Copy each entry below exactly.

Segment Start: Supplied records

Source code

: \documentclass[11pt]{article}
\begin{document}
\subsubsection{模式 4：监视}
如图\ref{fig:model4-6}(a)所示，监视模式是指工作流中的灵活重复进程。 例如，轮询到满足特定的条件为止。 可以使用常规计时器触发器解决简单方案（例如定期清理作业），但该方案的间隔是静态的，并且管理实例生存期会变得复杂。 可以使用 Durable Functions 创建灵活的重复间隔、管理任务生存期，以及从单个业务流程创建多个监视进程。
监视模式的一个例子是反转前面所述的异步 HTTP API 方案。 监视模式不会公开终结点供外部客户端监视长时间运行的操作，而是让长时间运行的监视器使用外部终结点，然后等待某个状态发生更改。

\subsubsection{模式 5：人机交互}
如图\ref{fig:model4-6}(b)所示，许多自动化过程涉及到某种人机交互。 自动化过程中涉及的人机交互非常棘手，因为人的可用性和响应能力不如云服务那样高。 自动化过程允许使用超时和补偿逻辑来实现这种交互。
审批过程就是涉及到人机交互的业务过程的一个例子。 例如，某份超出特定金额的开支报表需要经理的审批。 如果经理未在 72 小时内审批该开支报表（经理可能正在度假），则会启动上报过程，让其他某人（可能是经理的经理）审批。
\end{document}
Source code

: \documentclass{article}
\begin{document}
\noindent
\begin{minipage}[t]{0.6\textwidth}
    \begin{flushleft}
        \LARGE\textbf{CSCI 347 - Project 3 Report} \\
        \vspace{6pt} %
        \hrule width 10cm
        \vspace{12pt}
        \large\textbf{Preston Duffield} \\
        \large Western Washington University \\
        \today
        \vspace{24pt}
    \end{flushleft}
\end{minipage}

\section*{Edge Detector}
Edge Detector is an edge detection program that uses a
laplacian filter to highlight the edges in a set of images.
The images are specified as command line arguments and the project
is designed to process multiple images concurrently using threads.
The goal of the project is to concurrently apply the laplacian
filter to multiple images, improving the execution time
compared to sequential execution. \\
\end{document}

Segment End: Supplied records

*Answer area*
Source code

: \documentclass[11pt]{article}
\begin{document}
\subsubsection{模式 4：监视}
如图\ref{fig:model4-6}(a)所示，监视模式是指工作流中的灵活重复进程。 例如，轮询到满足特定的条件为止。 可以使用常规计时器触发器解决简单方案（例如定期清理作业），但该方案的间隔是静态的，并且管理实例生存期会变得复杂。 可以使用 Durable Functions 创建灵活的重复间隔、管理任务生存期，以及从单个业务流程创建多个监视进程。
监视模式的一个例子是反转前面所述的异步 HTTP API 方案。 监视模式不会公开终结点供外部客户端监视长时间运行的操作，而是让长时间运行的监视器使用外部终结点，然后等待某个状态发生更改。

\subsubsection{模式 5：人机交互}
如图\ref{fig:model4-6}(b)所示，许多自动化过程涉及到某种人机交互。 自动化过程中涉及的人机交互非常棘手，因为人的可用性和响应能力不如云服务那样高。 自动化过程允许使用超时和补偿逻辑来实现这种交互。
审批过程就是涉及到人机交互的业务过程的一个例子。 例如，某份超出特定金额的开支报表需要经理的审批。 如果经理未在 72 小时内审批该开支报表（经理可能正在度假），则会启动上报过程，让其他某人（可能是经理的经理）审批。
\end{document}
Source code

: \documentclass{article}
\begin{document}
\noindent
\begin{minipage}[t]{0.6\textwidth}
    \begin{flushleft}
        \LARGE\textbf{CSCI 347 - Project 3 Report} \\
        \vspace{6pt} %
        \hrule width 10cm
        \vspace{12pt}
        \large\textbf{Preston Duffield} \\
        \large Western Washington University \\
        \today
        \vspace{24pt}
    \end{flushleft}
\end{minipage}

\section*{Edge Detector}
Edge Detector is an edge detection program that uses a
laplacian filter to highlight the edges in a set of images.
The images are specified as command line arguments and the project
is designed to process multiple images concurrently using threads.
The goal of the project is to concurrently apply the laplacian
filter to multiple images, improving the execution time
compared to sequential execution. \\
\end{document}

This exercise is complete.